Requirement: Throughout the records below, find the lines with the string "正确回答" and give how many there are, nothing else.

Extracted data:
+++++
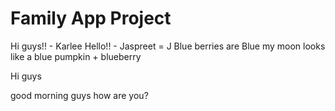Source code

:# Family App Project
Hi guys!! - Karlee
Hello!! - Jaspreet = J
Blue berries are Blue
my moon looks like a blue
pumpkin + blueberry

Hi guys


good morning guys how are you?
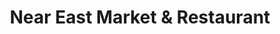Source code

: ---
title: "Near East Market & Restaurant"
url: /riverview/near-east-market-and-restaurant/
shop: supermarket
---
+++++
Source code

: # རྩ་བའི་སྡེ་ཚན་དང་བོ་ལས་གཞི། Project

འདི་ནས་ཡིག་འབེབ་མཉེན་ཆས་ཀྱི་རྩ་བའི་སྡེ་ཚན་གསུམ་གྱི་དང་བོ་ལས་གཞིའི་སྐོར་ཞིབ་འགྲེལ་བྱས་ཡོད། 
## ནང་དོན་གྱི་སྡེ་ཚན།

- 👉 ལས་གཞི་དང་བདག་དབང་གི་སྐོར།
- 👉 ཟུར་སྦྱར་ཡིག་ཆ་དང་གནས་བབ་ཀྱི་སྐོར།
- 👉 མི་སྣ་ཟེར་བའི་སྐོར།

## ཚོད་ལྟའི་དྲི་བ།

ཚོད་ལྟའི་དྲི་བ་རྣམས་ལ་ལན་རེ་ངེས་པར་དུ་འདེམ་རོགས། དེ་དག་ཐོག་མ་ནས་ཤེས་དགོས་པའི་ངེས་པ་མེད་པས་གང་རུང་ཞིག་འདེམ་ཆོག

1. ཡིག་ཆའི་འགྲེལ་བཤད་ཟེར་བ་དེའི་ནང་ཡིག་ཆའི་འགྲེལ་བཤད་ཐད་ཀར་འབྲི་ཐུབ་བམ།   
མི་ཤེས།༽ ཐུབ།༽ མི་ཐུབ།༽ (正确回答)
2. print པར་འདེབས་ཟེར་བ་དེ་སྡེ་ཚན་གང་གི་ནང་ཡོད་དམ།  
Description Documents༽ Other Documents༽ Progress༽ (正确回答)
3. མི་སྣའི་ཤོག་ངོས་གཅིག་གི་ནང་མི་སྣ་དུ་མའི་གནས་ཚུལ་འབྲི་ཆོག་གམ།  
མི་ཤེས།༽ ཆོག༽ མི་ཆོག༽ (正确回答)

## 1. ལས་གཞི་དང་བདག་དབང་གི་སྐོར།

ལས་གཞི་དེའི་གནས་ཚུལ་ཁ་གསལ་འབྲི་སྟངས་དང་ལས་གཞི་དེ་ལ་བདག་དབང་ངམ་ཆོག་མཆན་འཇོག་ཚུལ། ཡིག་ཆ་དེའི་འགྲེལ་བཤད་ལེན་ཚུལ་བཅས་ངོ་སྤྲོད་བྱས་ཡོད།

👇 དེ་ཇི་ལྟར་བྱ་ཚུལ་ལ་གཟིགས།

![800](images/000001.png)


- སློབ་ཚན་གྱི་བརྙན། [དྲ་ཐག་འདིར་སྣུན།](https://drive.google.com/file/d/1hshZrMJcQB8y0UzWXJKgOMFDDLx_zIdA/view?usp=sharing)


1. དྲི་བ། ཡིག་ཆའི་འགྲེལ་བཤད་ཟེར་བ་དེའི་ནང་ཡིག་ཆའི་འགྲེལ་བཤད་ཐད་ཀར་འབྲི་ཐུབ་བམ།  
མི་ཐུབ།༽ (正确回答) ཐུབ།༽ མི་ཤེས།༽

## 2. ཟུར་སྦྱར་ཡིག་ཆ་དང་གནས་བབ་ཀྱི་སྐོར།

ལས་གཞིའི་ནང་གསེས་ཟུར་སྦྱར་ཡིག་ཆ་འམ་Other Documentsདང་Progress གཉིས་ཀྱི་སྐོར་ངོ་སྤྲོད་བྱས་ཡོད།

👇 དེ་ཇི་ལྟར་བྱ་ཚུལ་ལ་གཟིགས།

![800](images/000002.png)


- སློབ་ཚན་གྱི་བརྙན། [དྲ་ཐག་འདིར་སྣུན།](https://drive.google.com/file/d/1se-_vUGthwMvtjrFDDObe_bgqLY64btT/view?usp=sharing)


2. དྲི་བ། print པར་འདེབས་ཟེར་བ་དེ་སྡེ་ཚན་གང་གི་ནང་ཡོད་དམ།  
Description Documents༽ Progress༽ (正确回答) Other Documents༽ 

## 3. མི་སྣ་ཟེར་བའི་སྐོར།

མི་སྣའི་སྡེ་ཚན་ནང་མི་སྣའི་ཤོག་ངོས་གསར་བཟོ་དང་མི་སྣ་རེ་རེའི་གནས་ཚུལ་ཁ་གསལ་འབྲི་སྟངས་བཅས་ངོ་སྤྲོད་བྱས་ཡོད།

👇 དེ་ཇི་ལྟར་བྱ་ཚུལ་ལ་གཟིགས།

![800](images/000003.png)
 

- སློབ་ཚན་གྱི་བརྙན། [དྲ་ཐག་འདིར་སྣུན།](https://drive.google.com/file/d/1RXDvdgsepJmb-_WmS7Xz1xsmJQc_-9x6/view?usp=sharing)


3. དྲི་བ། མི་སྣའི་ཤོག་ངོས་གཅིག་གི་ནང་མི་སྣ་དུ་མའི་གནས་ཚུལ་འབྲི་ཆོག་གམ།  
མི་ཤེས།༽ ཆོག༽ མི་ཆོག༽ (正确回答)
+++++
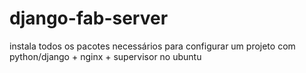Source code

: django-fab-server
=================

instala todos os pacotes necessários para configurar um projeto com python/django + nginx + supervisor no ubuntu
+++++
Worked solution: 6